● **Exercise**
Starting from the line that holds "sha256-cracker/", print each remaining line of the entries exactly, ending with the last.
*-*-*
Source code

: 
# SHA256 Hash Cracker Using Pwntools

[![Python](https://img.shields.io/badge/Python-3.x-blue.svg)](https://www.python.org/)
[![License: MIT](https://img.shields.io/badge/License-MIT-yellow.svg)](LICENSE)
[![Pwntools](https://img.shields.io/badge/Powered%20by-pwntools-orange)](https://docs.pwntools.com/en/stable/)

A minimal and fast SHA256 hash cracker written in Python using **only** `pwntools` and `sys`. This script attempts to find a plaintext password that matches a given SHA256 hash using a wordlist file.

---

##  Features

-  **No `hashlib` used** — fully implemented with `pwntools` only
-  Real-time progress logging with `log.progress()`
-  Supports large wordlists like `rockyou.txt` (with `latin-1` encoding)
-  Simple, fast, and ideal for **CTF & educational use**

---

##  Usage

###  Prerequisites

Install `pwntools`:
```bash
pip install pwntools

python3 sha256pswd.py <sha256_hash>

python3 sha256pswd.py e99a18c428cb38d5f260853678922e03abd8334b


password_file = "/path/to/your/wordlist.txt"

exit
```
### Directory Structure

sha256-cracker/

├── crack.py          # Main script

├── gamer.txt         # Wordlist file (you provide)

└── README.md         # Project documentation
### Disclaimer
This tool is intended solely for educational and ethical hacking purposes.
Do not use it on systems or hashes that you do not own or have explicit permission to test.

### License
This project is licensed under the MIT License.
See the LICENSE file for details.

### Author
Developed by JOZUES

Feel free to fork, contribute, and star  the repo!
*-*-*
● **Answer box**
sha256-cracker/

├── crack.py          # Main script

├── gamer.txt         # Wordlist file (you provide)

└── README.md         # Project documentation
### Disclaimer
This tool is intended solely for educational and ethical hacking purposes.
Do not use it on systems or hashes that you do not own or have explicit permission to test.

### License
This project is licensed under the MIT License.
See the LICENSE file for details.

### Author
Developed by JOZUES

Feel free to fork, contribute, and star  the repo!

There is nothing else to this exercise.